[PROVIDED RECORDS]

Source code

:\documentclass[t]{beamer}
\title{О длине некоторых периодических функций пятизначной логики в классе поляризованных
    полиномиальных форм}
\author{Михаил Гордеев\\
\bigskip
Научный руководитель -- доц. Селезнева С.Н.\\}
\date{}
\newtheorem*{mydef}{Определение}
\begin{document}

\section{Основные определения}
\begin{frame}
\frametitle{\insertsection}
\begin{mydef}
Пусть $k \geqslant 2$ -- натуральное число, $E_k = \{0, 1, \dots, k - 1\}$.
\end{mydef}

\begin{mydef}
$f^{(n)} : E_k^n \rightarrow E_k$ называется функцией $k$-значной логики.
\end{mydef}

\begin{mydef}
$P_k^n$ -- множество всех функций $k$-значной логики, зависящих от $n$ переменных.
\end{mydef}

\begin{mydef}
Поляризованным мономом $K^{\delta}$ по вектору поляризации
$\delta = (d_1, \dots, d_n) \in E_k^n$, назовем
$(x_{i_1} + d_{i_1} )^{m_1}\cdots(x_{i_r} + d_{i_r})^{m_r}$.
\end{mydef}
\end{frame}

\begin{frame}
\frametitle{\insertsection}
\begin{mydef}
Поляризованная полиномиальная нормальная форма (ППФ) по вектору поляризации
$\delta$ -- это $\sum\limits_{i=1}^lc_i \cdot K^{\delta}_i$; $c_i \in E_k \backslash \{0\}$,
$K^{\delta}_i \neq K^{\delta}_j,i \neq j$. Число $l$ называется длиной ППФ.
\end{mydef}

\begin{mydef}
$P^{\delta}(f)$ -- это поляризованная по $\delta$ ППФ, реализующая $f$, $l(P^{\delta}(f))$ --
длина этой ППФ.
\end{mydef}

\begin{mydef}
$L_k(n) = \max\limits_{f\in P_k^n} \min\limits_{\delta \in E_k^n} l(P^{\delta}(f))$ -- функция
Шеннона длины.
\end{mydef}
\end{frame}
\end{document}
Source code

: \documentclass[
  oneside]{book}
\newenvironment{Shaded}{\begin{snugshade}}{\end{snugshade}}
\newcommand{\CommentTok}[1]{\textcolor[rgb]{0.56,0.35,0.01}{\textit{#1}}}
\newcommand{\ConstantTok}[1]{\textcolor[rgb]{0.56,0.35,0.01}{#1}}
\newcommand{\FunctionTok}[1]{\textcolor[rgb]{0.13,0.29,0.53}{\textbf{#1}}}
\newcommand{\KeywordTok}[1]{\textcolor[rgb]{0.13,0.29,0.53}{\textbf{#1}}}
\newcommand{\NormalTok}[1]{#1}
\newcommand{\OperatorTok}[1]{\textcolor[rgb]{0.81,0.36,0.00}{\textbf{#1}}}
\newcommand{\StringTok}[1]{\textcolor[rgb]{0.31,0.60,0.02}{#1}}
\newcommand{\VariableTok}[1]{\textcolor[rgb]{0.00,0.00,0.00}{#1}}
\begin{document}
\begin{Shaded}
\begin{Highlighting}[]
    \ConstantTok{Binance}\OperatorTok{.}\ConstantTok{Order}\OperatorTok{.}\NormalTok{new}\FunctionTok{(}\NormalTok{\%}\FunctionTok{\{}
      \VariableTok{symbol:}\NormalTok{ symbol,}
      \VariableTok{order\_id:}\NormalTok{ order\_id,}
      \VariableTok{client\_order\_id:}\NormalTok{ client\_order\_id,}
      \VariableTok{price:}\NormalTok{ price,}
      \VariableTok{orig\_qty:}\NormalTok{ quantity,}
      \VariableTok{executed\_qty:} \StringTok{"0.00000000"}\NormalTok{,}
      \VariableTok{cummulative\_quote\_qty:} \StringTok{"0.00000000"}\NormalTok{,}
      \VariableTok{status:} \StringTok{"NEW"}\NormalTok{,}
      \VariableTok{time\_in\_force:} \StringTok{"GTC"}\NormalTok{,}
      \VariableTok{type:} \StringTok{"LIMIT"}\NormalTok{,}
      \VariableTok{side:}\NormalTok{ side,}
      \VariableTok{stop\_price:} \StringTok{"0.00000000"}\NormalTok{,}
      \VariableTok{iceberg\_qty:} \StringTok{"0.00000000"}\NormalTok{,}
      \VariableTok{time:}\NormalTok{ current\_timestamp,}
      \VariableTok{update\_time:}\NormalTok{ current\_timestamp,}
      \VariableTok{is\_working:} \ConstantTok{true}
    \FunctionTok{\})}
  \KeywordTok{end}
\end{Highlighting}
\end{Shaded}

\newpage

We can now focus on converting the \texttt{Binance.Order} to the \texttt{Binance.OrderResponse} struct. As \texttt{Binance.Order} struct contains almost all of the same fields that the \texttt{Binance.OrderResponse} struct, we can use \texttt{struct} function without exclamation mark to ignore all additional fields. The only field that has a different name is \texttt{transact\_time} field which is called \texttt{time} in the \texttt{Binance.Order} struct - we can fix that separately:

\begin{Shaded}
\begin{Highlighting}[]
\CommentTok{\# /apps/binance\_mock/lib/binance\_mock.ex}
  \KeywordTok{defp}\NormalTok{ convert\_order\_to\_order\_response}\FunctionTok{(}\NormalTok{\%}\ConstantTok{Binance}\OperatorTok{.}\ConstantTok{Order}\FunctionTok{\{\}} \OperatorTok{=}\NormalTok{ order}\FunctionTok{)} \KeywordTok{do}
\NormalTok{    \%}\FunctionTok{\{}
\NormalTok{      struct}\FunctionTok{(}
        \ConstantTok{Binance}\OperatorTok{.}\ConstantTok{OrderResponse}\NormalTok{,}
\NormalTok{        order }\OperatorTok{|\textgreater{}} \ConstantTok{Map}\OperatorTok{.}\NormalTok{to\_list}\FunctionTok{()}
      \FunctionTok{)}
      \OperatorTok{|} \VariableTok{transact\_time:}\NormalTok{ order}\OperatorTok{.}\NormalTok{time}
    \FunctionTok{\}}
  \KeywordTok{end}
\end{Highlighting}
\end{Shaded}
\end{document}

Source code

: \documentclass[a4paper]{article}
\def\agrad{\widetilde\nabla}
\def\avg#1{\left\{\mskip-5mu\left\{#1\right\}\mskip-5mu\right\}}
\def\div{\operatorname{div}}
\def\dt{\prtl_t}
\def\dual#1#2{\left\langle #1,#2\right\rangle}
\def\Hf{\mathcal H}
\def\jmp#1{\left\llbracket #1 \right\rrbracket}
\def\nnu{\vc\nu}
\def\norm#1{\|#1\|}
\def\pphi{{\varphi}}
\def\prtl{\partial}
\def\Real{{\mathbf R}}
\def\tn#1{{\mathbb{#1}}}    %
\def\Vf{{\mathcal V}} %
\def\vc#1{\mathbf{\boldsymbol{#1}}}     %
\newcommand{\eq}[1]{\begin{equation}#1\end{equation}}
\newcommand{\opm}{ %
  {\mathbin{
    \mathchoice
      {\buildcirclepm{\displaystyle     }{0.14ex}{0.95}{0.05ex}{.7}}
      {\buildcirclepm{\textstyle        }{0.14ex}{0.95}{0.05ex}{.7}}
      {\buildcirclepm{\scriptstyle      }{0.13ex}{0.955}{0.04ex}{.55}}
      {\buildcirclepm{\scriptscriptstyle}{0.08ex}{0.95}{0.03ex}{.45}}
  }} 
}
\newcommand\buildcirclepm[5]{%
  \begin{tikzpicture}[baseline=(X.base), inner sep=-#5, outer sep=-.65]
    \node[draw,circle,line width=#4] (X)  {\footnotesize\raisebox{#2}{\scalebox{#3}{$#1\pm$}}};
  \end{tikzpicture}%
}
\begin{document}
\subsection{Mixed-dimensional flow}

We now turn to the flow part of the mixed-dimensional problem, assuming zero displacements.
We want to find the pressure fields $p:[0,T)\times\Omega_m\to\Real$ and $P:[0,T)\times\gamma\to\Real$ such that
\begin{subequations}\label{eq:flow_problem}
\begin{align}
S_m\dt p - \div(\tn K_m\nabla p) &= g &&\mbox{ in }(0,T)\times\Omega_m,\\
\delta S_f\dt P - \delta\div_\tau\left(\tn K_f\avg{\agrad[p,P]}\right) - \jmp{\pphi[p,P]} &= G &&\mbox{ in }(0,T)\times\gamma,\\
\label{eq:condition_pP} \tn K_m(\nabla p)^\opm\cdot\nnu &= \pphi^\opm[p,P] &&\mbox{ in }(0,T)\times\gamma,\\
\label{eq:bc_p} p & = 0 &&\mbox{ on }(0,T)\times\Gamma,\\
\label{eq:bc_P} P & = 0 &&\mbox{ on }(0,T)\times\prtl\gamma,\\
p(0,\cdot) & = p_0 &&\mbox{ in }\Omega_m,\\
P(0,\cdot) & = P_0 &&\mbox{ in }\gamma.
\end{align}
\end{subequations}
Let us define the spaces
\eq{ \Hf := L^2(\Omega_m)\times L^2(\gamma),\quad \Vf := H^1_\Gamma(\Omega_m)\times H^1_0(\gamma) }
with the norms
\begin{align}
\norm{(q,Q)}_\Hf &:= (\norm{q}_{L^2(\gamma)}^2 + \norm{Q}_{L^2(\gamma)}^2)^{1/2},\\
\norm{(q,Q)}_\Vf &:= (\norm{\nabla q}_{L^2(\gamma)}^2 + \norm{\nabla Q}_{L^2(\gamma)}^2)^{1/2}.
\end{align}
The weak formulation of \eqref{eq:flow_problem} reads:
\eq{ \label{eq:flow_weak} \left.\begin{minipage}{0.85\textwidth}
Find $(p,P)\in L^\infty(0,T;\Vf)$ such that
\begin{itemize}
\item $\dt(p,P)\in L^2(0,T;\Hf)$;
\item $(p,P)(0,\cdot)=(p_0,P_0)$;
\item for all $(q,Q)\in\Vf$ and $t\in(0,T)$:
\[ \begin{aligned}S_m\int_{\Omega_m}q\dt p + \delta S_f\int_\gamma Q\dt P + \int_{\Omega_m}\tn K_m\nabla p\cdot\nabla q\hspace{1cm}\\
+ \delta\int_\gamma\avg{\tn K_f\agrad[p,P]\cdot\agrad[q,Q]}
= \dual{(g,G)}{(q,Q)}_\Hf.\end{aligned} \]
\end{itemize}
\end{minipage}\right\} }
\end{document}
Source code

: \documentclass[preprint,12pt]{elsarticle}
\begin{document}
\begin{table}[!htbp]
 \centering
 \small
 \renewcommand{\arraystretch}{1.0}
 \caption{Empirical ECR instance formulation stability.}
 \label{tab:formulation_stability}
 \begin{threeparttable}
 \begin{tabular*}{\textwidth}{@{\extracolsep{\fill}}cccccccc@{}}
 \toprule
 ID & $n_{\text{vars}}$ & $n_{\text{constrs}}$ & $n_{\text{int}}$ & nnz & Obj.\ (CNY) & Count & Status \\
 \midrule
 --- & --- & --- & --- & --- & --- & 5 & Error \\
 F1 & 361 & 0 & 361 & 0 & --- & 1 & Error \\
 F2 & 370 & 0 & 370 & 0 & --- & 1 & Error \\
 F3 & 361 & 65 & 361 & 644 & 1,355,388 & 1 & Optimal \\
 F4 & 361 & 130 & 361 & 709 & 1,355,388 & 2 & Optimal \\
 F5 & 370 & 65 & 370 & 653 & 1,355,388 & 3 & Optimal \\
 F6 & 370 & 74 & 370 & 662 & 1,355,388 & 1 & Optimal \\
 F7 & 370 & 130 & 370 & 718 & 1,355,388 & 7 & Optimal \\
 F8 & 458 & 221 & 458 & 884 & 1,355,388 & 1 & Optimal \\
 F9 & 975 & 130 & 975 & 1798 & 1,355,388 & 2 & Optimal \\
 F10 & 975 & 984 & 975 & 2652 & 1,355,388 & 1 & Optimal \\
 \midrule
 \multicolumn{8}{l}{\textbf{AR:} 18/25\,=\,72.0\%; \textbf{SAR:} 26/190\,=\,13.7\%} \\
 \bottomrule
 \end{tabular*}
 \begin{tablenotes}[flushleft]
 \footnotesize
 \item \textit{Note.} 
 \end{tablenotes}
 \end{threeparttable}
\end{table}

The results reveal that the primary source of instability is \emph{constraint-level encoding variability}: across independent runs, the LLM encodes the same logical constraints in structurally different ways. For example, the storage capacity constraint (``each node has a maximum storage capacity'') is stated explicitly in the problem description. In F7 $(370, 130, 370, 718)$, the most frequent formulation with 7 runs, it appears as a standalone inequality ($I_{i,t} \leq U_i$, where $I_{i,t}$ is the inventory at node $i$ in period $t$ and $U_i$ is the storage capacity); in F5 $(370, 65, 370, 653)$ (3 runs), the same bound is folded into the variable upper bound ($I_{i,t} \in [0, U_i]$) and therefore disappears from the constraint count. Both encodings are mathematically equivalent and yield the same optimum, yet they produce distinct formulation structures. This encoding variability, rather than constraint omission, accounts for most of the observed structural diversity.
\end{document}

[/PROVIDED RECORDS]

Answer with the number alone: how many lines in the records include the word "textit"?

## [YOUR RESPONSE]
2